Le dimanche 26 février 1978, le Te Deum est chanté dans l'église Saint-Nicolas-du-Chardonnet à Paris. Ceux qui l'occupent célèbrent ainsi le premier anniversaire de leur prise de possession du bâtiment. Dans le même temps, les paroissiens habituels de Saint-Nicolas, réduits à se réunir dans des locaux de fortune, annoncent qu'ils se sont constitués en Association de défense et protestent contre l'inexécution des décisions de justice : le 13 juillet 1977, la cour d'appel de Paris avait ordonné l'évacuation de l'église avant le 31 août. Le 22 février 1978, le cardinal François Marty constate avec quelque amertume lors d'un déjeuner de presse : « En 1965, je ne pensais pas que les portes d'une église paroissiale de Paris seraient fermées à son archevêque. Je ne croyais pas à la crise intégriste. L'unanimité des évêques du monde entier était telle qu'on ne pouvait envisager une contestation organisée. » Il ajoute : « Je persiste à croire que c'est là une péripétie. Péripétie douloureuse pour la France surtout, car la crise n'est pas mondiale (...). Il appartient aux pouvoirs publics de faire leur devoir. Il nous appartient à nous de tendre la main de la communion dans la foi. »

Modération

L'affaire de Saint-Nicolas illustre bien le trouble suscité dans une fraction de l'opinion catholique par les positions de Mgr Marcel Lefebvre. Sans doute les propos et les actes du fondateur d'Ecône obtiennent-ils moins d'écho qu'en 1976. Mais il poursuit son action sans désemparer. Le 29 juin 1977, il a ordonné 13 nouveaux prêtres en dépit des mises en garde vaticanes, et il a visité ensuite plusieurs diocèses français. Dans la seconde quinzaine de juillet, il se rend en Amérique latine où il est assez fraîchement reçu, y compris, note Radio Vatican, par « les évêques considérés comme les plus conservateurs ». C'est que la dévotion au pape reste grande en ces pays. Le gouvernement mexicain va jusqu'à interdire au prélat l'entrée de son territoire. Le gouvernement argentin lui-même se montre plus que réservé.

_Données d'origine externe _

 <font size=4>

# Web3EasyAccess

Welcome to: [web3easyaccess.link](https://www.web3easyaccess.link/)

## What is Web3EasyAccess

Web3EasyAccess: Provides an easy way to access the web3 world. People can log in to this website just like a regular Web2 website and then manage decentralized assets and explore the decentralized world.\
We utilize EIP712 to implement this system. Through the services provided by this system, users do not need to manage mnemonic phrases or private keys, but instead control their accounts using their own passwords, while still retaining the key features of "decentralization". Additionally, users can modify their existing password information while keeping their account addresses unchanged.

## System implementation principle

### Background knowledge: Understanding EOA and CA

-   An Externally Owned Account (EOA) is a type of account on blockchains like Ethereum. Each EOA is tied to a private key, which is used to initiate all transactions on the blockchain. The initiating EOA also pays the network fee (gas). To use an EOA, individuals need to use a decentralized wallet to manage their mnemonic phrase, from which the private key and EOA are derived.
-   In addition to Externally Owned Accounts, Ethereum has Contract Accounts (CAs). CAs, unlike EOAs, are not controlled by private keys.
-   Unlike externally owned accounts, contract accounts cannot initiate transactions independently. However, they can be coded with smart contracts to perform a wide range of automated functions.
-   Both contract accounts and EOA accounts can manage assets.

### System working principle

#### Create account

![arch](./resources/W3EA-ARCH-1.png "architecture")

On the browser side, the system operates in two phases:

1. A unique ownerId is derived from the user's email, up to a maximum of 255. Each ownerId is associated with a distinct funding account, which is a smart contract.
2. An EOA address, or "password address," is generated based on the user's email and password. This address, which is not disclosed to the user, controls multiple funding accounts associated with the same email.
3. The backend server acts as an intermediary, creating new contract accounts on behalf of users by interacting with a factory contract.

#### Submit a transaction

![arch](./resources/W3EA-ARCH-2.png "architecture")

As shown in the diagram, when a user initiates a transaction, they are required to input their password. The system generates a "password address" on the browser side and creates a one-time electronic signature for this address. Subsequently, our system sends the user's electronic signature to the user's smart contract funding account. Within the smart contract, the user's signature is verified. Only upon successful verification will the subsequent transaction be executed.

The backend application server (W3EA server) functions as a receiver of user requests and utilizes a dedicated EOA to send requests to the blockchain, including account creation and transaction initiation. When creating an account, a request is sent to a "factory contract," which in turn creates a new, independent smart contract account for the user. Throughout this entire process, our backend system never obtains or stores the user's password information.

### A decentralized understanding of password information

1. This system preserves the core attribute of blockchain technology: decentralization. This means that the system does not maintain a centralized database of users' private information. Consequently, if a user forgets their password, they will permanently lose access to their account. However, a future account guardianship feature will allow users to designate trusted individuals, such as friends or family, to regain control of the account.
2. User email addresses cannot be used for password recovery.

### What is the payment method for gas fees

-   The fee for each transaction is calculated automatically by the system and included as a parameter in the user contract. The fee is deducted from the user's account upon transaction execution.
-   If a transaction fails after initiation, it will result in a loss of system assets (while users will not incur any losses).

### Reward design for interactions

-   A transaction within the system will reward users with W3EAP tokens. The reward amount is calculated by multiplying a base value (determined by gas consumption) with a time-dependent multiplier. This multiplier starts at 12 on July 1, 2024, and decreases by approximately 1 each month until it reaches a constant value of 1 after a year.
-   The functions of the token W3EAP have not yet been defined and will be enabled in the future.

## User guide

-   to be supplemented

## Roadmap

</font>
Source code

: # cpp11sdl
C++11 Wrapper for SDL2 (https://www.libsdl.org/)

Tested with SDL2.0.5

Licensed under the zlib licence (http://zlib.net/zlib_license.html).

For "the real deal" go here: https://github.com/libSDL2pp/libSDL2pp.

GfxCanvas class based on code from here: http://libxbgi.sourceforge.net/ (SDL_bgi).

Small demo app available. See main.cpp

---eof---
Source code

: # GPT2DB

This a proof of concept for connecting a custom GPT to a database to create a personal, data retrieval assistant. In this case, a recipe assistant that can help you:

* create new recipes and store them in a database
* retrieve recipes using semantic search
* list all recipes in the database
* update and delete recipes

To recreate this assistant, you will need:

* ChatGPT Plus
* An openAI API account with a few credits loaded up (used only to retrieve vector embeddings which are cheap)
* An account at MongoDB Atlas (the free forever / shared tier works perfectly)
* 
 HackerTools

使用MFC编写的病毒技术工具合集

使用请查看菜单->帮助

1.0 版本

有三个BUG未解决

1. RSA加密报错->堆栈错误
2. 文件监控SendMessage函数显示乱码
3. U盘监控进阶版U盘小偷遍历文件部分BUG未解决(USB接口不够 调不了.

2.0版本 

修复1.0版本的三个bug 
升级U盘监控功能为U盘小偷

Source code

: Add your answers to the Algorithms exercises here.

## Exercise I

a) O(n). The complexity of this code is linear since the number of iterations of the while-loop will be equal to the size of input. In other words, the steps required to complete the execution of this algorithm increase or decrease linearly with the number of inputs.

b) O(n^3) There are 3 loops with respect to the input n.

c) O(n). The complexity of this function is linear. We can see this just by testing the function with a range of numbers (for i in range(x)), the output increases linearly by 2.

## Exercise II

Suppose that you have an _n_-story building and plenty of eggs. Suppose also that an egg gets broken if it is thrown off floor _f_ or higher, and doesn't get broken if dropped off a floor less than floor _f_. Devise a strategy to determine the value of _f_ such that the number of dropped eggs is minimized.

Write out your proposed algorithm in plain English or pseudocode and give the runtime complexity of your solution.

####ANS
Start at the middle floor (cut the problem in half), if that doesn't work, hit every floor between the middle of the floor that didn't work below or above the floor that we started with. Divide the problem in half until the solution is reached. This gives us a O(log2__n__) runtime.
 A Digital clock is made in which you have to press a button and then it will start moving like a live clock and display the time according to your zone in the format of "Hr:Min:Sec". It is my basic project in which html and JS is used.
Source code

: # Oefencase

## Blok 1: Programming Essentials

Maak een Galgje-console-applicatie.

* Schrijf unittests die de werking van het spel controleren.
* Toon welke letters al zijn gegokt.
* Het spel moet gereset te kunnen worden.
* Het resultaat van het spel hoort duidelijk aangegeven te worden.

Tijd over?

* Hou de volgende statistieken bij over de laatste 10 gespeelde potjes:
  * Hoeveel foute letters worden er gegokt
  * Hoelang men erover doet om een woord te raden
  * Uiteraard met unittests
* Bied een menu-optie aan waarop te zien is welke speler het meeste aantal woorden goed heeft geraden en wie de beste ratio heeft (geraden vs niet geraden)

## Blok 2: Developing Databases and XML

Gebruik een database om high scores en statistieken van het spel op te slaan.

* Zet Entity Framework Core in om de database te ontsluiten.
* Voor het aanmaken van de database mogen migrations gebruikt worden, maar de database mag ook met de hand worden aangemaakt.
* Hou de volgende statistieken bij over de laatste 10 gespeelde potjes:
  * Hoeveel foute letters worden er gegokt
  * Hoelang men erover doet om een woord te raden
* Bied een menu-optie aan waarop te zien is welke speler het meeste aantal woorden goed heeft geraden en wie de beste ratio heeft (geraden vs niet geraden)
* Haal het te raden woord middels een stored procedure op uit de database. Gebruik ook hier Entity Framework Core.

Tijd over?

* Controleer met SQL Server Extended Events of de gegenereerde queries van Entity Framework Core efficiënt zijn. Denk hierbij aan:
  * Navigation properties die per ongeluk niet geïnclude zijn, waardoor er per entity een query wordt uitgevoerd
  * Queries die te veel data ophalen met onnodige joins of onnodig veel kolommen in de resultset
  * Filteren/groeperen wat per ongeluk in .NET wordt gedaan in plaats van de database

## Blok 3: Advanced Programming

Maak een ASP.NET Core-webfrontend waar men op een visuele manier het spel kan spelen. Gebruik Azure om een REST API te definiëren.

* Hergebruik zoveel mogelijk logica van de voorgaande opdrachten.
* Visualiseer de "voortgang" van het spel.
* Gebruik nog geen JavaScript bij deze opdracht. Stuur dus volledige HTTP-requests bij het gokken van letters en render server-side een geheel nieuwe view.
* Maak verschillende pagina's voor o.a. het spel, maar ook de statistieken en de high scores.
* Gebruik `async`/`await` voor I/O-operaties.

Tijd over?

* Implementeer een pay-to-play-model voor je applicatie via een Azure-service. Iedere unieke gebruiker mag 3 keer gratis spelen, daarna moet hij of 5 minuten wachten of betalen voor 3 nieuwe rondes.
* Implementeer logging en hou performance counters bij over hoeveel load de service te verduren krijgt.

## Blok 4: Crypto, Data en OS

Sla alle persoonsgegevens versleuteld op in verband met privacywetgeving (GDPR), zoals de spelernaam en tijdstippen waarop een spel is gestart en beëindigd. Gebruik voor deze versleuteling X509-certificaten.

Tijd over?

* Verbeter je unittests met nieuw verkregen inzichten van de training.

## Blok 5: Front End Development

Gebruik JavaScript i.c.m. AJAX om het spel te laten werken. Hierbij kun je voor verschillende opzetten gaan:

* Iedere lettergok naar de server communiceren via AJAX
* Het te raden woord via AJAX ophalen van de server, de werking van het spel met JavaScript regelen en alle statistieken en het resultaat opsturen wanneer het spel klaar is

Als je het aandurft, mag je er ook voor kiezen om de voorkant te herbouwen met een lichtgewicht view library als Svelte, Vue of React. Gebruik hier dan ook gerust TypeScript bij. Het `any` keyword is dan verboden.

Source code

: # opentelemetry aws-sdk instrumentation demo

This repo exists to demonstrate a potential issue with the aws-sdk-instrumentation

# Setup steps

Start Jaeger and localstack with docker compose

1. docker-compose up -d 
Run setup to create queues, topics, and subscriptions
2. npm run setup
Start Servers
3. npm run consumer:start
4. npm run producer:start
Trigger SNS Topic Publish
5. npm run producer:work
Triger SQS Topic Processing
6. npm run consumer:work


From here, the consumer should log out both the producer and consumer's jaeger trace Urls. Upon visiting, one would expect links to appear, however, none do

Au Vatican pourtant, le ton est à la modération. On ne se hâte pas de sanctionner, bien qu'à Noël Mgr Lefebvre publie à Ecône un opuscule d'une soixantaine de pages intitulé Le coup de maître de Satan, dans lequel il renouvelle ses attaques contre Paul VI. Au nombre de ses griefs figurent la visite du pape à l'ONU, « véritable temple maçonnique », le voyage en Israël au cours duquel Paul VI prit contact avec le grand rabbin de ce pays, celui de Bogota considéré comme un « soutien inacceptable aux guérilleros », et la rencontre avec le patriarche Athenagoras de Constantinople, « lequel eut par la suite un enterrement maçonnique ».

Marxisme

Ce libelle suscite peu de réactions dans l'opinion catholique. À la veille des élections, celle-ci s'intéresse plus volontiers, comme elle l'a fait ces dernières années, à la question délicate des rapports entre politique et foi. Le 6 juillet, l'épiscopat a rendu publics deux textes sur les problèmes posés par la collaboration de chrétiens avec le parti communiste ou d'autres organisations se réclamant du marxisme. Le premier texte, intitulé Le marxisme, l'homme et la foi chrétienne, se présente comme une déclaration fondamentale et émane du Conseil permanent de l'épiscopat. L'autre se veut plus proche des réalités quotidiennes et émane de la commission épiscopale du monde ouvrier. Bien des observateurs croient discerner une différence de ton entre les deux textes. Si l'un rappelle qu'on ne peut concilier foi chrétienne et marxisme et qu'il est impossible d'aligner l'espérance chrétienne sur les visions marxistes du monde et de l'histoire, le deuxième se contente, lui, d'inviter « à la lucidité ceux qui rencontrent le marxisme ».